At the meeting, share how much comes in, and how much is going out, and then look for ways to balance the two. “We cannot change the rise in the cost of living, for example, but we can change the way we spend money,” says Hugo.
It’s important to acknowledge that having your income reduced is tough and a highly emotional time in anyone’s life. If that’s your situation, don’t make hasty decisions. Rather stop and breathe – and get some expert advice either before or during your family meeting. “It helps to speak to someone like a financial adviser to explore your options and get clarity about the financial situation you find yourself in, and how to move forward,” Hugo says.
Maintaining your current lifestyle is going to be difficult if your income is reduced. Carefully explain to the family that to manage with limited financial resources will require funding everyone’s needs instead of their wants. That means all the little luxuries have to go until such time as you’re on a more solid financial footing, so make sure everyone understands what you will and won’t be able to afford.

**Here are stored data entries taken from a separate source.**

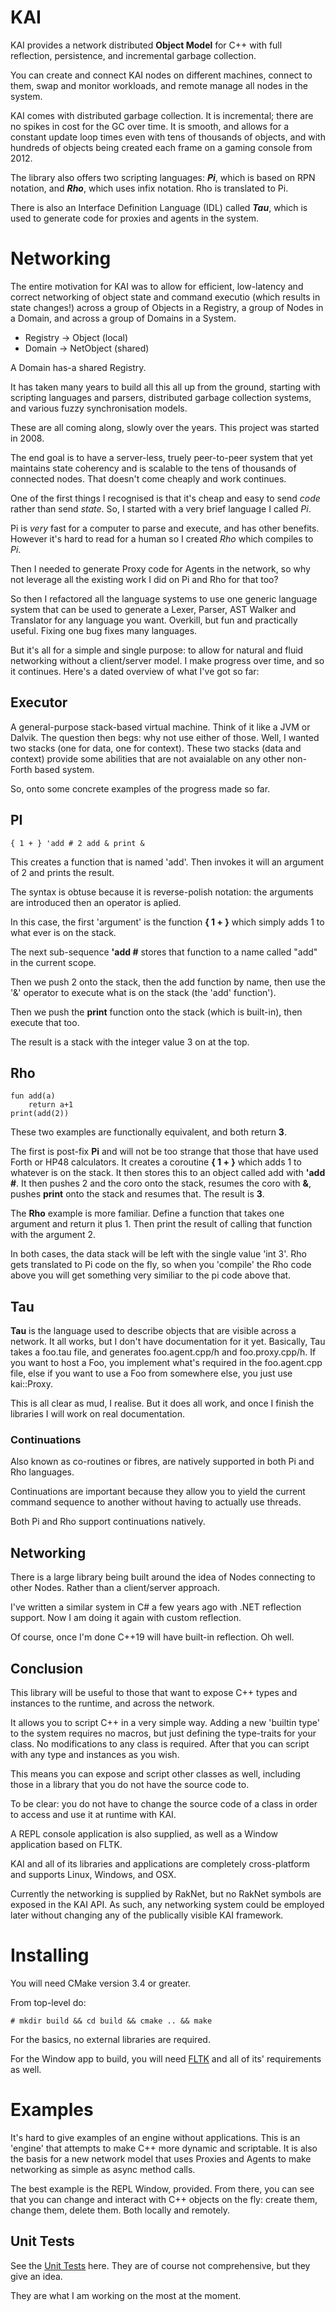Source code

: # KAI

KAI provides a network distributed **Object Model** for C++ with full reflection, persistence, and incremental garbage collection. 

You can create and connect KAI nodes on different machines, connect to them, swap and monitor workloads, and remote manage all nodes in the system.

KAI comes with distributed garbage collection. It is incremental; there are no spikes in cost for the GC over time. It is smooth, and allows for a constant update loop times even with tens of thousands of objects, and with hundreds of objects being created each frame on a gaming console from 2012.

The library also offers two scripting languages: ***Pi***, which is based on RPN notation, and ***Rho***, which uses infix notation. Rho is translated to Pi.

There is also an Interface Definition Language (IDL) called ***Tau***, which is used to generate code for proxies and agents in the system.

# Networking
The entire motivation for KAI was to allow for efficient, low-latency and correct networking of object state and command executio (which results in state changes!) across a group of Objects in a Registry, a group of Nodes in a Domain, and across a group of Domains in a System.

* Registry -> Object (local)
* Domain -> NetObject (shared)

A Domain has-a shared Registry.

It has taken many years to build all this all up from the ground, starting with scripting languages and parsers, distributed garbage collection systems, and various fuzzy synchronisation models.

These are all coming along, slowly over the years. This project was started in 2008.

The end goal is to have a server-less, truely peer-to-peer system that yet maintains state coherency and is scalable to the tens of thousands of connected nodes. That doesn't come cheaply and work continues.

One of the first things I recognised is that it's cheap and easy to send *code* rather than send *state*. So, I started with a very brief language I called *Pi*.

Pi is _very_ fast for a computer to parse and execute, and has other benefits. However it's hard to read for a human so I created *Rho* which compiles to *Pi*.

Then I needed to generate Proxy code for Agents in the network, so why not leverage all the existing work I did on Pi and Rho for that too?

So then I refactored all the language systems to use one generic language system that can be used to generate a Lexer, Parser, AST Walker and Translator for any language you want. Overkill, but fun and practically useful. Fixing one bug fixes many languages.

But it's all for a simple and single purpose: to allow for natural and fluid networking without a client/server model. I make progress over time, and so it continues. Here's a dated overview of what I've got so far:

## Executor
A general-purpose stack-based virtual machine. Think of it like a JVM or Dalvik. The question then begs: why not use either of those. Well, I wanted two stacks (one for data, one for context). These two stacks (data and context) provide some abilities that are not avaialable on any other non-Forth based system.

So, onto some concrete examples of the progress made so far.

## PI

	{ 1 + } 'add # 2 add & print &

This creates a function that is named 'add'. Then invokes it will an argument of 2 and prints the result.

The syntax is obtuse because it is reverse-polish notation: the arguments are introduced then an operator is aplied.

In this case, the first 'argument' is the function **{ 1 + }** which simply adds 1 to what ever is on the stack.

The next sub-sequence **'add #** stores that function to a name called "add" in the current scope.

Then we push 2 onto the stack, then the add function by name, then use the '&' operator to execute what is on the stack (the 'add' function').

Then we push the **print** function onto the stack (which is built-in), then execute that too.

The result is a stack with the integer value 3 on at the top.

## Rho

	fun add(a)
		return a+1
	print(add(2))

These two examples are functionally equivalent, and both return **3**. 

The first is post-fix **Pi** and will not be too strange that those that have used Forth or HP48 calculators. It creates a coroutine __{ 1 + }__ which adds 1 to whatever is on the stack. It then stores this to an object called add with __'add #__. It then pushes 2 and the coro onto the stack, resumes the coro with __&__, pushes **print** onto the stack and resumes that. The result is **3**.

The **Rho** example is more familiar. Define a function that takes one argument and return it plus 1. Then print the result of calling that function with the argument 2.

In both cases, the data stack will be left with the single value 'int 3'. Rho gets translated to Pi code on the fly, so when you 'compile' the Rho code above you will get something very similiar to the pi code above that.

## Tau
**Tau** is the language used to describe objects that are visible across a network. It all works, but I don't have documentation for it yet. Basically, Tau takes a foo.tau file, and generates foo.agent.cpp/h and foo.proxy.cpp/h. If you want to host a Foo, you implement what's required in the foo.agent.cpp file, else if you want to use a Foo from somewhere else, you just use kai::Proxy<Foo>.

This is all clear as mud, I realise. But it does all work, and once I finish the libraries I will work on real documentation.

### Continuations
Also known as co-routines or fibres, are natively supported in both Pi and Rho languages.

Continuations are important because they allow you to yield the current command sequence to another without having to actually use threads.

Both Pi and Rho support continuations natively.

## Networking
There is a large library being built around the idea of Nodes connecting to other Nodes. Rather than a client/server approach.

I've written a similar system in C# a few years ago with .NET reflection support. Now I am doing it again with custom reflection.

Of course, once I'm done C++19 will have built-in reflection. Oh well.

## Conclusion
This library will be useful to those that want to expose C++ types and instances to the runtime, and across the network.

It allows you to script C++ in a very simple way. Adding a new 'builtin type' to the system requires no macros, but just defining the type-traits for your class. No modifications to any class is required. After that you can script with any type and instances as you wish.

This means you can expose and script other classes as well, including those in a library that you do not have the source code to.

To be clear: you do not have to change the source code of a class in order to access and use it at runtime with KAI.

A REPL console application is also supplied, as well as a Window application based on FLTK.

KAI and all of its libraries and applications are completely cross-platform and supports Linux, Windows, and OSX.

Currently the networking is supplied by RakNet, but no RakNet symbols are exposed in the KAI API. As such, any networking system could be employed later without changing any of the publically visible KAI framework.

# Installing
You will need CMake version 3.4 or greater.

From top-level do:

	# mkdir build && cd build && cmake .. && make

For the basics, no external libraries are required.

For the Window app to build, you will need [FLTK](www.fltk.org) and all of its' requirements as well.

# Examples
It's hard to give examples of an engine without applications. This is an 'engine' that attempts to make C++ more dynamic and scriptable. It is also the basis for a new network model that uses Proxies and Agents to make networking as simple as async method calls.

The best example is the REPL Window, provided. From there, you can see that you can change and interact with C++ objects on the fly: create them, change them, delete them. Both locally and remotely.

## Unit Tests
See the [Unit Tests](https://github.com/cschladetsch/KAI/tree/master/Test/Source) here. They are of course not comprehensive, but they give an idea.

They are what I am working on the most at the moment.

Older children still living at home can also contribute financially to help meet the family’s financial goals. If more than one person in the household – or even the extended family – is earning, then providing for everyone’s needs shouldn’t fall to just one person.
Keep in mind that when you adjust your lifestyle, you shouldn’t make impulsive decisions around important expenses like insurance and medical aid. Hugo advises talking to your financial adviser before cancelling any of these kinds of cover – an unforeseen health emergency can cause a huge financial burden if you don’t have medical aid, for instance.
Asking the family for help and support will go a long way in meeting the new adjustments in financial and lifestyle goals. Once you are all agreed, it’s a good idea to introduce regular check-in meetings to ensure everyone is on track with the new decisions you have taken together.
Talk about finances before disaster strikes!
But talking about money isn’t just for the bad times. In good times, it’s also a powerful tool for families to learn to manage their finances.
“Families should not wait until disaster strikes to talk about their finances,” says Brenthurst Wealth Management financial advisor and planner, Tanita Conradie.
She says it’s important to start money conversations with children at an early age. As they get older, discuss with them the reasons for saving and investing, as well as the implications of having too much debt.
These conversations could help them to be more vigilant about their finances when they start their own careers and families, she says. People who grow up in households where finances are discussed tend to manage their money better.
Getting the family involved in financial decisions and planning is an efficient way of dealing with any financial crisis when it happens, and also helps with financial planning for the future. Make sure you set time aside for that family meeting today!